Nutrition Facts of Featured Ingredients

Shrimp, the most widely consumed seafood worldwide, are renowned for their sweet, mild taste. Some of shrimp’s nutrients include: selenium, vitamin B12, iron, copper, zinc, phosphorus and choline. Scientists at the Nutrition Research Institute are studying the importance of choline to a variety of health conditions.

Choline is a water-soluble essential nutrient. Choline makes acetylcholine, a neurotransmitter that allows brain cells to develop normally, controls muscles, and protects against age-related memory loss. It allows cells to send chemical messages to each other. Choline helps kidney cells remove waste products from our blood and keeps cell membranes working efficiently.

Choline in Pregnancy. The placenta is designed to deliver choline to babies in large amounts. There is a critical period – through the second trimester of pregnancy – when a little extra choline in a mother’s diet results in a 30% improvement in memory that lasts for the offspring’s entire life. Choline is also transported abundantly through breastfeeding.

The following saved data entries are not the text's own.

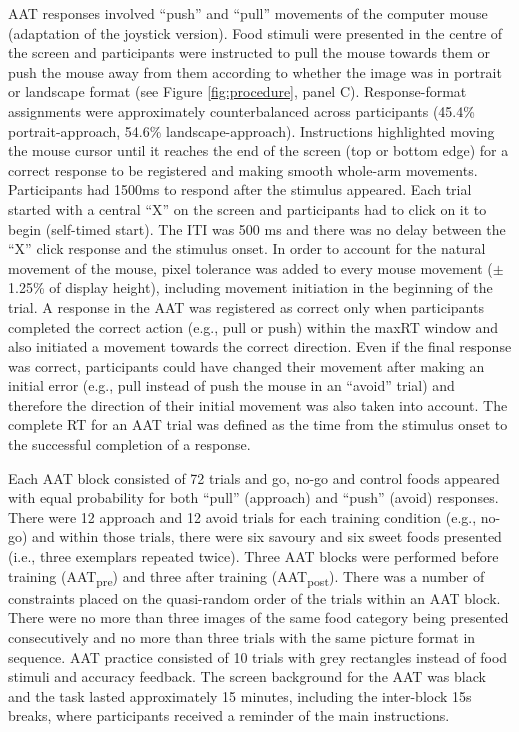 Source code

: \documentclass[man,floatsintext]{apa6}
\begin{document}
AAT responses involved \enquote{push} and \enquote{pull} movements of the computer mouse (adaptation of the joystick version). Food stimuli were presented in the centre of the screen and participants were instructed to pull the mouse towards them or push the mouse away from them according to whether the image was in portrait or landscape format (see Figure \ref{fig:procedure}, panel C). Response-format assignments were approximately counterbalanced across participants (45.4\% portrait-approach, 54.6\% landscape-approach). Instructions highlighted moving the mouse cursor until it reaches the end of the screen (top or bottom edge) for a correct response to be registered and making smooth whole-arm movements. Participants had 1500ms to respond after the stimulus appeared. Each trial started with a central \enquote{X} on the screen and participants had to click on it to begin (self-timed start). The ITI was 500 ms and there was no delay between the \enquote{X} click response and the stimulus onset. In order to account for the natural movement of the mouse, pixel tolerance was added to every mouse movement (\(\pm\) 1.25\% of display height), including movement initiation in the beginning of the trial. A response in the AAT was registered as correct only when participants completed the correct action (e.g., pull or push) within the maxRT window and also initiated a movement towards the correct direction. Even if the final response was correct, participants could have changed their movement after making an initial error (e.g., pull instead of push the mouse in an \enquote{avoid} trial) and therefore the direction of their initial movement was also taken into account. The complete RT for an AAT trial was defined as the time from the stimulus onset to the successful completion of a response.

\par

Each AAT block consisted of 72 trials and go, no-go and control foods appeared with equal probability for both \enquote{pull} (approach) and \enquote{push} (avoid) responses. There were 12 approach and 12 avoid trials for each training condition (e.g., no-go) and within those trials, there were six savoury and six sweet foods presented (i.e., three exemplars repeated twice). Three AAT blocks were performed before training (AAT\textsubscript{pre}) and three after training (AAT\textsubscript{post}). There was a number of constraints placed on the quasi-random order of the trials within an AAT block. There were no more than three images of the same food category being presented consecutively and no more than three trials with the same picture format in sequence. AAT practice consisted of 10 trials with grey rectangles instead of food stimuli and accuracy feedback. The screen background for the AAT was black and the task lasted approximately 15 minutes, including the inter-block 15s breaks, where participants received a reminder of the main instructions.
\end{document}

Watermelon’s official name is Citrullus lanais of the botanical family Cucurbitaceae. It is cousin to cucumbers, pumpkins and squash. It offers high levels of vitamin C and vitamin A, along with the antioxidant lycopene.

Watermelon is rich in citrulline, a basic amino acid and precursor to arginine. Nitric oxide is made from arginine. Citrulline consumption, via watermelon has been shown to have the ability to reduce blood pressure. Citrulline has been shown to decrease blood pressure in adults with hypertension. The results of research at the Plants for Human Health Institute indicate that citrulline from watermelon offers the potential to improve cardiovascular health.

Dietary supplementation with watermelon juice, rich in citrulline, reduced fat mass and improved insulin sensitivity, showing that citrulline found in watermelon can adequately be converted to arginine.